Exercise 1.2: Investigating Job Attributes

The objective of this exercise is to your awareness of job "class ad attributes", especially ones that may help you look for issues with your jobs in the OSPool.

Recall that a job class ad contains attributes and their values that describe what HTCondor knows about the job. OSPool jobs contain extra attributes that are specific to that pool.
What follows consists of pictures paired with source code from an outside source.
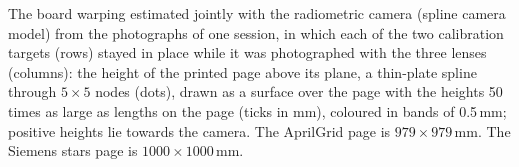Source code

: The board warping estimated jointly with the radiometric camera (spline camera model) from the photographs of one session, in which each of the two calibration targets (rows) stayed in place while it was photographed with the three lenses (columns): the height of the printed page above its plane, a thin-plate spline through $5\times5$ nodes (dots), drawn as a surface over the page with the heights 50 times as large as lengths on the page (ticks in mm), coloured in bands of 0.5\,mm; positive heights lie towards the camera. The AprilGrid page is $979\times979$\,mm. The Siemens stars page is $1000\times1000$\,mm.
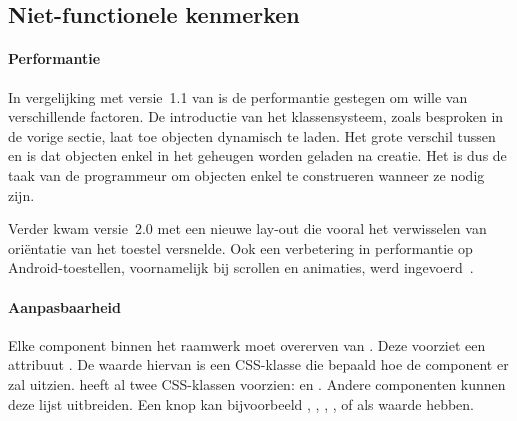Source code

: 
\subsection{Niet-functionele kenmerken}
\paragraph{Performantie}
In vergelijking met versie~1.1 van \st{} is de performantie gestegen om wille van verschillende factoren.  
De introductie van het klassensysteem,  zoals besproken in de vorige sectie,  laat toe objecten dynamisch te laden. 
Het grote verschil tussen  en  is dat objecten enkel in het geheugen worden geladen na creatie.  
Het is dus de taak van de programmeur om objecten enkel te construeren wanneer ze nodig zijn.

Verder kwam versie~2.0 met een nieuwe lay-out  die vooral het verwisselen van oriëntatie van het toestel versnelde.  
Ook een verbetering in performantie op Android-toestellen,  voornamelijk bij scrollen en animaties,  werd ingevoerd~\cite{Inc.}.



\paragraph{Aanpasbaarheid}
\label{sec:sencha-aanpasbaarheid}
Elke component binnen het raamwerk moet overerven van .  
Deze voorziet een attribuut .  
De waarde hiervan is een CSS-klasse die bepaald hoe de component er zal uitzien.  
\st{} heeft al twee CSS-klassen voorzien:   en .  
Andere componenten kunnen deze lijst uitbreiden.  
Een knop kan bijvoorbeeld ,  ,  ,  ,   of  als  waarde hebben.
Thus, an OSPool job class ad may have well over 150 attributes.

Some OSPool job attributes are especially helpful when you are scaling up jobs and want to see if jobs are running as expected or are maybe doing surprising things that are worth extra attention.

Preparing exercise files

Because this exercise focuses on OSPool job attributes, please use your OSPool account on ap40.uw.osg-htc.org.
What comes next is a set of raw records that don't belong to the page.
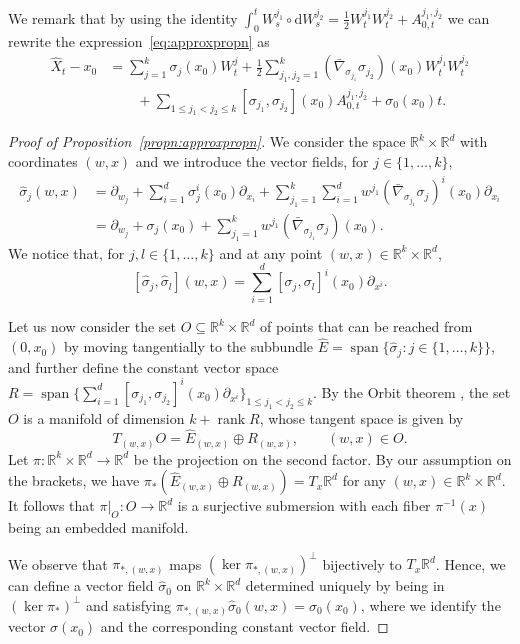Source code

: \documentclass[10pt]{amsart}
\theoremstyle{remark}
\DeclareMathOperator{\rank}{rank}
\DeclareMathOperator{\spn}{span}
\newcommand{\R}{\mathbb{R}}
\newcommand{\db}{{\mathrm d}}
\numberwithin{equation}{section}
\begin{document}
We remark that by using the identity $\int_0^t W_s^{j_1} \circ \db W_s^{j_2} = \frac{1}{2} W_t^{j_1} W_t^{j_2} + A^{j_1,j_2}_{0,t}$ we can rewrite the expression~\eqref{eq:approxpropn} as
\begin{align*}
\hat X_t - x_{0} & = \sum_{j=1}^k \sigma_{j}(x_0) W_t^j + \frac{1}{2} \sum_{j_1,j_2=1}^k  (\bar{\nabla}_{\sigma_{j_1}}\sigma_{j_2})(x_0) W_t^{j_1} W_t^{j_2} \\
& \qquad + \sum_{1\leq j_1<j_2\leq k}  [\sigma_{j_1},\sigma_{j_2}](x_0) A^{j_1,j_2}_{0,t} + \sigma_0(x_0)t.
\end{align*}


\begin{proof}[Proof of Proposition~\ref{propn:approxpropn}]
We consider the space $\R^k \times \R^d$ with coordinates $(w,x)$ and we introduce the vector fields, for $j\in\{1,\dots,k\}$,
\begin{align*}
\hat \sigma_j(w,x) & = \partial_{w_j} + \sum_{i=1}^d \sigma_{j}^i(x_0) \partial_{x_i} + \sum_{j_1=1}^k \sum_{i=1}^d w^{j_1}(\bar{\nabla}_{\sigma_{j_1}}\sigma_{j})^i(x_0) \partial_{x_i} \\
& = \partial_{w_j} +\sigma_j(x_0)  + \sum_{j_1=1}^k w^{j_1} (\bar{\nabla}_{\sigma_{j_1}}\sigma_{j})(x_0).
\end{align*}
We notice that, for $j,l\in\{1,\dots,k\}$ and at any point $(w,x)\in \R^k \times \R^d$,
$$[\hat \sigma_j, \hat \sigma_{l}](w,x) = \sum_{i=1}^d [ \sigma_j, \sigma_{l}]^i(x_0) \partial_{x^i}.$$

Let us now consider the set $O\subseteq \R^k \times \R^d$ of points that can be reached from $(0,x_0)$ by moving tangentially to the subbundle $\hat E = \spn\{ \hat \sigma_j:j\in\{1,\dots,k\}\}$, and further define the constant vector space $R = \spn\{ \sum_{i=1}^d [\sigma_{j_1}, \sigma_{j_2}]^i(x_0) \partial_{x^i}\}_{1\leq j_1 < j_2\leq k}$. By the Orbit theorem \cite{sussmann1973orbits}, the set $O$ is a manifold of dimension $k + \rank R$, whose tangent space is given by
$$T_{(w,x)}O = \hat E_{(w,x)} \oplus R_{(w,x)}, \qquad (w,x) \in O.$$ 
Let $\pi\colon \R^k \times \R^d \to \R^d$ be the projection on the second factor. By our assumption on the brackets, we have $\pi_* (\hat E_{(w,x)}\oplus R_{(w,x)}) = T_x \R^d$ for any $(w,x) \in \R^k \times \R^d$. It follows that $\pi|_O\colon O \to \R^d$ is a surjective submersion with each fiber $\pi^{-1}(x)$ being an embedded manifold.

We observe that $\pi_{*,(w,x)}$ maps $(\ker \pi_{*,(w,x)})^\perp$ bijectively to $T_x\R^d$. Hence, we can define a vector field $\hat \sigma_0$ on $\R^k \times \R^d$ determined uniquely by being in $(\ker \pi_*)^\perp$ and satisfying $\pi_{*,(w,x)} \hat \sigma_0(w,x) = \sigma_0(x_0)$, where we identify the vector $\sigma(x_0)$ and the corresponding constant vector field.


\end{proof}
\end{document}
  1. Create a shell script for testing called simple.sh:

    #!/bin/bash
    
    SLEEPTIME=$1
    
    hostname
    pwd
    whoami
    
    for i in {1..5}
    do 
     echo "performing iteration $i"
     sleep $SLEEPTIME
    done
    
  2. Create an HTCondor submit file that queues three jobs:

    universe = vanilla
    log = logs/$(Cluster)_$(Process).log
    error = logs/$(Cluster)_$(Process).err
    output = $(Cluster)_$(Process).out
    
    executable = simple.sh
    
    should_transfer_files = YES
    when_to_transfer_output = ON_EXIT
    
    request_cpus = 1
    request_memory = 1GB
    request_disk = 1GB
    
    # set arguments, queue a normal job
    arguments = 600
    queue 1
    
    # queue a job that will go on hold
    transfer_input_files = test.txt
    queue 1
    
    # queue a job that will never start
    request_memory = 40TB
    queue 1
    

Exploring OSPool job class ad attributes

For this exercise, you will submit the three jobs defined in the submit file above, then examine their job class ad attributes.
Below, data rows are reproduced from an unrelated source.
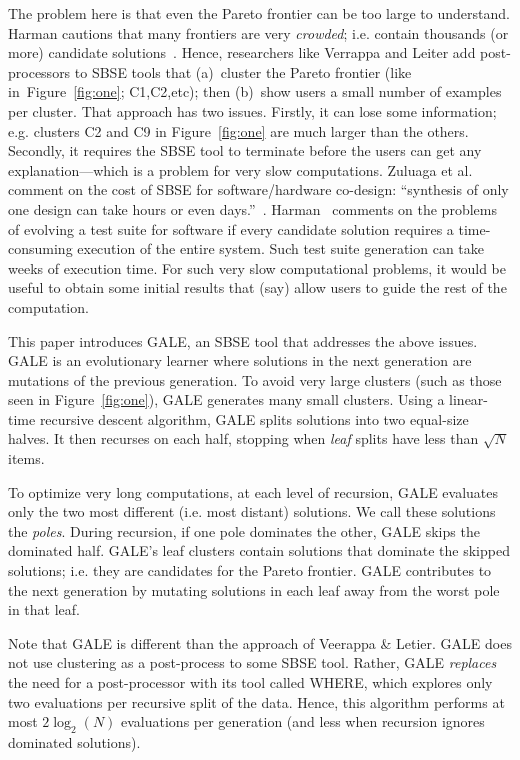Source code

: \documentclass[10pt,journal,compsoc]{IEEEtran}
\newcommand{\fig}[1]{Figure~\ref{fig:#1}}
\begin{document}
The problem here is that even the Pareto frontier can be too large to understand.
Harman cautions that many frontiers are very {\em crowded}; i.e. contain thousands (or more)
candidate solutions~\cite{harm13}.
Hence, researchers like  Verrappa and Leiter add post-processors to SBSE
tools that (a)~cluster the Pareto frontier (like in~\fig{one};  C1,C2,etc);
then (b)~show users a small number of examples per cluster. 
That approach has two issues. Firstly, it can lose some information;
e.g. clusters C2 and C9 in \fig{one} are much larger
than the others. 
Secondly, it requires the SBSE tool to terminate
before the users can get any explanation---which is a
problem for very slow computations.  Zuluaga et
al. comment on the cost of SBSE for
software/hardware co-design: ``synthesis of only one
design can take hours or even
days.''~\cite{Zuluaga:13}.  Harman~\cite{harm13}
comments on the problems of evolving a test suite
for software if every candidate solution requires a
time-consuming execution of the entire system. Such
test suite generation can take weeks of execution
time. For such very slow computational problems, it
would be useful to obtain some initial results that
(say) allow users to guide the rest of the
computation.

This paper introduces GALE, an SBSE tool that addresses
the above issues.
GALE is an evolutionary learner
where solutions in the next generation
are mutations of the previous generation.
To avoid very large clusters (such as those seen in \fig{one}),
GALE generates many small
clusters. Using  a linear-time recursive
descent algorithm, GALE splits solutions into two
equal-size halves. It then recurses on each half,
stopping when {\em leaf} splits have less than   $\sqrt{N}$
items.

To optimize very long computations, at each level of
recursion,  GALE 
evaluates only the two most different (i.e. most distant)
solutions.  We call
these solutions the {\em poles}.
During recursion, if one pole dominates
the other, GALE skips the dominated half.
GALE's leaf clusters contain solutions
that dominate the skipped solutions; i.e.
they
are candidates for the Pareto frontier.
GALE contributes to the next generation by mutating solutions
in each leaf  away from the worst pole in that leaf.

Note that GALE is different than the approach
of Veerappa \& Letier.
GALE does not use clustering as a post-process to some SBSE tool.
Rather, GALE {\em replaces} the need for a post-processor with its tool called WHERE, which explores only two evaluations per recursive split
of the data. Hence, this algorithm
performs at most $2{\log_2}(N)$ evaluations per
generation (and less when recursion ignores
dominated solutions). 
\end{document}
Here are some attributes that may be interesting:

  • CpusProvisioned is the number of CPUs given to your job for the current or most recent run
  • ResidentSetSize_RAW is the maximum amount of memory that HTCondor has noticed your job using (in KB)
  • DiskUsage_RAW is the maximum amount of disk that HTCondor has noticed your job using (in MB)
  • NumJobStarts is the number of times HTCondor has started your job; 1 is typical for a running job, and higher counts may indicate issues running the job
  • LastRemoteHost identifies the name for the slot where your job is running or most recently ran
  • MachineAttrGLIDEIN_ResourceName*N* is a set of numbered attributes that identify the most recent sites where your job ran; N is 0 for the most recent (or current) run, 1 for the previous run, and so on up to 9
  • ExitCode exists only if your job exited (completed) at least once; a value of 0 typically means success
  • HoldReasonCode exists only if your job went on hold; if so, it is a number corresponding to the main hold reason (see here for details)
  • NumHoldsByReason is a list of all of the main reasons your job has gone on hold so far with counts of each hold type

Let’s explore these attributes on real jobs.

  1. Submit the jobs (above) and note the cluster ID

  2. When one job from the cluster is running, view all of its job class ad attributes:

    $ condor_q -l <JobId>
    

    where <JobId> is your job's ID, and -l stands for -long

    This command lists all of the job’s class ad attributes. Details of some of the attributes are in the HTcondor Manual. Others are defined (and not well documented) only for the OSPool. Can you find any of the attributes listed above?

  3. Next, use condor_q -af <AttributeName> to examine one attribute at a time for several jobs:

    $ condor_q -af NumJobStarts <ClusterID>
    

    where <ClusterID> is the HTCondor cluster ID noted above, and -af stands for -autoformat.

    What does the output tell you?

  4. Finally, display several attributes at once for the jobs:

    $ condor_q -af:j NumJobStarts DiskUsage_RAW LastRemoteHost HoldReasonCode <ClusterID>
    

    Why do some values appear as undefined?